━━━━━ Data in this exercise

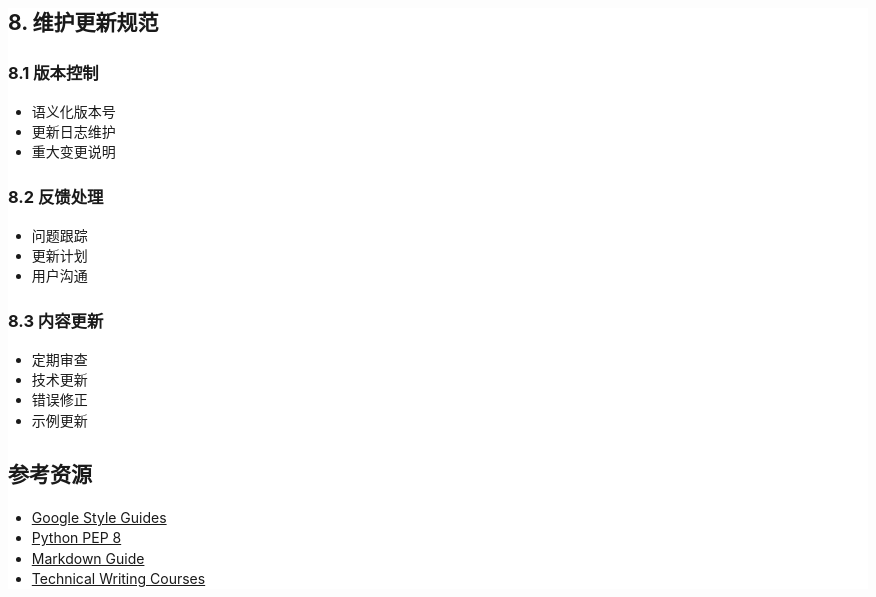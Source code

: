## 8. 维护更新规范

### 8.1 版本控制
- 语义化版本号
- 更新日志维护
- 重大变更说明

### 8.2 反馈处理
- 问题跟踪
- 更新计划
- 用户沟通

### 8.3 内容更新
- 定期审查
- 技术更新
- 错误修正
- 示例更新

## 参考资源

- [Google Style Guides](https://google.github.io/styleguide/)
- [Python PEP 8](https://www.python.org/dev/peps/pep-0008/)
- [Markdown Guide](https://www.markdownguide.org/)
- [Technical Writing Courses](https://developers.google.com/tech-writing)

━━━━━━━━━━
━━━━━ Data in this exercise

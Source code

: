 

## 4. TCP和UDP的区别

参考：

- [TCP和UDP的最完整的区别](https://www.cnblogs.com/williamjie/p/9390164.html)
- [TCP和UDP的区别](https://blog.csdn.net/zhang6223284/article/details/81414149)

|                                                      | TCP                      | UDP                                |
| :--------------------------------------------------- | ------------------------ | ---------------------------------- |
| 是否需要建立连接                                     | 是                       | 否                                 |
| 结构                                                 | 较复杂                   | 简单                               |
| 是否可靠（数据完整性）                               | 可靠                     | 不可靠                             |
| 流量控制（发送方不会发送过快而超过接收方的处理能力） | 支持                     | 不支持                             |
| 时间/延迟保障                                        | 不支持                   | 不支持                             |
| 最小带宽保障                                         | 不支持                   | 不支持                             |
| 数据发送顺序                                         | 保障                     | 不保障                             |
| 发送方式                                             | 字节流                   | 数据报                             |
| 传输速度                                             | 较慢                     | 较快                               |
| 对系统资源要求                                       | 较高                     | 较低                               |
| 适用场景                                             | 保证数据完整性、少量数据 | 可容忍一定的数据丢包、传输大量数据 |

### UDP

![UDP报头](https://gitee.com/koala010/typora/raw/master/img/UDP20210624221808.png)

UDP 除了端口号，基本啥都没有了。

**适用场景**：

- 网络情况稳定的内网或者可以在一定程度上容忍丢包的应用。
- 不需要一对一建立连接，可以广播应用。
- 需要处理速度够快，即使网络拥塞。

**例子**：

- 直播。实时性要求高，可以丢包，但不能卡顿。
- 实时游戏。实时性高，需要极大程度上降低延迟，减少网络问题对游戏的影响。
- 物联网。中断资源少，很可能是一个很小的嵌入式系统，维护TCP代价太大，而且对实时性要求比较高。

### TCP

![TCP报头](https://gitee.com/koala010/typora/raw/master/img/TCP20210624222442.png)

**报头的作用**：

━━━━━━━━━━
━━━━━ Data in this exercise

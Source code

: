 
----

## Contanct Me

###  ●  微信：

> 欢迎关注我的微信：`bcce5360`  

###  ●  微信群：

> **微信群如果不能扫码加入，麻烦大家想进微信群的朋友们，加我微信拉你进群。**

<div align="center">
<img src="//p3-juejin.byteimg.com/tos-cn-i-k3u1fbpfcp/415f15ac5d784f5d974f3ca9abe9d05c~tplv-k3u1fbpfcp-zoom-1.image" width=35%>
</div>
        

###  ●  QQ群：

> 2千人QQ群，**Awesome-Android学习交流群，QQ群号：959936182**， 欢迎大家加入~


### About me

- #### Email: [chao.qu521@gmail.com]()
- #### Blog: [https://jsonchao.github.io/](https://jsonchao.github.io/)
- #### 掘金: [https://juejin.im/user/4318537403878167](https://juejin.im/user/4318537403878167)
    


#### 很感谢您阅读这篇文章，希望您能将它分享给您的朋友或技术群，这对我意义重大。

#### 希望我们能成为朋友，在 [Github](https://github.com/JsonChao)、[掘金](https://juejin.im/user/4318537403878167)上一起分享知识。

━━━━━━━━━━

List all lines from the entries that include the word "typora".

**Reply to the task:**
![UDP报头](https://gitee.com/koala010/typora/raw/master/img/UDP20210624221808.png)
![TCP报头](https://gitee.com/koala010/typora/raw/master/img/TCP20210624222442.png)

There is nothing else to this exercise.